ASSIGNMENT →
If a line in the material below has the string "practical", copy it out.

------------------------------------

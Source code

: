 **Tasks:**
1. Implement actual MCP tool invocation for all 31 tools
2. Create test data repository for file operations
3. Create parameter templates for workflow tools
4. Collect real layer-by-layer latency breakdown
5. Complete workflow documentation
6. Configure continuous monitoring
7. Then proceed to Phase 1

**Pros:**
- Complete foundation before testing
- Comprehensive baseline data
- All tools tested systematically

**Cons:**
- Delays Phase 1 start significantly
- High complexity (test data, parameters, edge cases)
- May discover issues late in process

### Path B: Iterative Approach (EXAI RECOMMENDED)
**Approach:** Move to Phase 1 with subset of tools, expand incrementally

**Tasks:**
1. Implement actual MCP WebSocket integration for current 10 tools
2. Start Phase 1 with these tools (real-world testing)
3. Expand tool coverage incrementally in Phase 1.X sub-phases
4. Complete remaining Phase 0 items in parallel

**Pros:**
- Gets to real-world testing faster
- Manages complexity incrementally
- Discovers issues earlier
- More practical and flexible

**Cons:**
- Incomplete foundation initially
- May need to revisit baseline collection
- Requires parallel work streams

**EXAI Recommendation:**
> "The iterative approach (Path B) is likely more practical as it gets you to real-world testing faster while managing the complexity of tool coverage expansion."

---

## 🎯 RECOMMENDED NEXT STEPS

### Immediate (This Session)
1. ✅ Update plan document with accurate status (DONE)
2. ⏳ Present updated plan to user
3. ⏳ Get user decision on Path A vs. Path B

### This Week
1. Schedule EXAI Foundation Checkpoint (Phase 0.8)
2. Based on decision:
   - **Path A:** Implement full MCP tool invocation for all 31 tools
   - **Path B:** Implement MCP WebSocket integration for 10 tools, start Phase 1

------------------------------------

OUTPUT FOR THIS EXERCISE →
- More practical and flexible
> "The iterative approach (Path B) is likely more practical as it gets you to real-world testing faster while managing the complexity of tool coverage expansion."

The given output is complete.